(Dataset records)

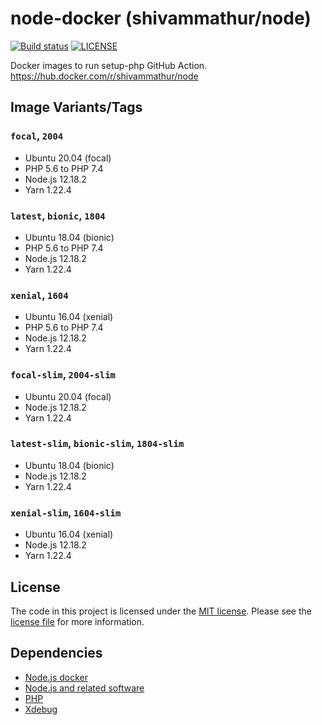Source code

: # node-docker (shivammathur/node)

<a href="https://github.com/shivammathur/node-docker" title="Docker images to run setup-php GitHub Action"><img alt="Build status" src="https://github.com/shivammathur/node-docker/workflows/Build/badge.svg"></a>
<a href="https://github.com/shivammathur/node-docker/blob/master/LICENSE" title="license"><img alt="LICENSE" src="https://img.shields.io/badge/license-MIT-428f7e.svg"></a>

Docker images to run setup-php GitHub Action.
https://hub.docker.com/r/shivammathur/node

## Image Variants/Tags

### `focal`, `2004`

- Ubuntu 20.04 (focal)
- PHP 5.6 to PHP 7.4
- Node.js 12.18.2
- Yarn 1.22.4

### `latest`, `bionic`, `1804`

- Ubuntu 18.04 (bionic)
- PHP 5.6 to PHP 7.4
- Node.js 12.18.2
- Yarn 1.22.4

### `xenial`, `1604`

- Ubuntu 16.04 (xenial)
- PHP 5.6 to PHP 7.4
- Node.js 12.18.2
- Yarn 1.22.4

### `focal-slim`, `2004-slim`

- Ubuntu 20.04 (focal)
- Node.js 12.18.2
- Yarn 1.22.4

### `latest-slim`, `bionic-slim`, `1804-slim`

- Ubuntu 18.04 (bionic)
- Node.js 12.18.2
- Yarn 1.22.4

### `xenial-slim`, `1604-slim`

- Ubuntu 16.04 (xenial)
- Node.js 12.18.2
- Yarn 1.22.4


## License

The code in this project is licensed under the [MIT license](http://choosealicense.com/licenses/mit/).
Please see the [license file](LICENSE) for more information.

## Dependencies
- [Node.js docker](https://github.com/nodejs/docker-node/blob/master/LICENSE)
- [Node.js and related software](https://github.com/nodejs/node/blob/master/LICENSE)
- [PHP](https://github.com/php/php-src/blob/master/LICENSE)
- [Xdebug](https://github.com/xdebug/xdebug/blob/master/LICENSE)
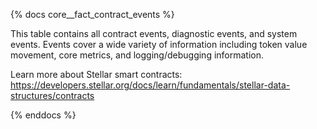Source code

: {% docs core__fact_contract_events %}

This table contains all contract events, diagnostic events, and system events. Events cover a wide variety of information including token value movement, core metrics, and logging/debugging information.

Learn more about Stellar smart contracts: https://developers.stellar.org/docs/learn/fundamentals/stellar-data-structures/contracts

{% enddocs %}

### TASK ITEM
Set down the entries above again exactly, minus any image.

### RESULT FOR THIS TASK
Source code

: # node-docker (shivammathur/node)

<a href="https://github.com/shivammathur/node-docker" title="Docker images to run setup-php GitHub Action"><img alt="Build status" src="https://github.com/shivammathur/node-docker/workflows/Build/badge.svg"></a>
<a href="https://github.com/shivammathur/node-docker/blob/master/LICENSE" title="license"><img alt="LICENSE" src="https://img.shields.io/badge/license-MIT-428f7e.svg"></a>

Docker images to run setup-php GitHub Action.
https://hub.docker.com/r/shivammathur/node

## Image Variants/Tags

### `focal`, `2004`

- Ubuntu 20.04 (focal)
- PHP 5.6 to PHP 7.4
- Node.js 12.18.2
- Yarn 1.22.4

### `latest`, `bionic`, `1804`

- Ubuntu 18.04 (bionic)
- PHP 5.6 to PHP 7.4
- Node.js 12.18.2
- Yarn 1.22.4

### `xenial`, `1604`

- Ubuntu 16.04 (xenial)
- PHP 5.6 to PHP 7.4
- Node.js 12.18.2
- Yarn 1.22.4

### `focal-slim`, `2004-slim`

- Ubuntu 20.04 (focal)
- Node.js 12.18.2
- Yarn 1.22.4

### `latest-slim`, `bionic-slim`, `1804-slim`

- Ubuntu 18.04 (bionic)
- Node.js 12.18.2
- Yarn 1.22.4

### `xenial-slim`, `1604-slim`

- Ubuntu 16.04 (xenial)
- Node.js 12.18.2
- Yarn 1.22.4


## License

The code in this project is licensed under the [MIT license](http://choosealicense.com/licenses/mit/).
Please see the [license file](LICENSE) for more information.

## Dependencies
- [Node.js docker](https://github.com/nodejs/docker-node/blob/master/LICENSE)
- [Node.js and related software](https://github.com/nodejs/node/blob/master/LICENSE)
- [PHP](https://github.com/php/php-src/blob/master/LICENSE)
- [Xdebug](https://github.com/xdebug/xdebug/blob/master/LICENSE)
Source code

: {% docs core__fact_contract_events %}

This table contains all contract events, diagnostic events, and system events. Events cover a wide variety of information including token value movement, core metrics, and logging/debugging information.

Learn more about Stellar smart contracts: https://developers.stellar.org/docs/learn/fundamentals/stellar-data-structures/contracts

{% enddocs %}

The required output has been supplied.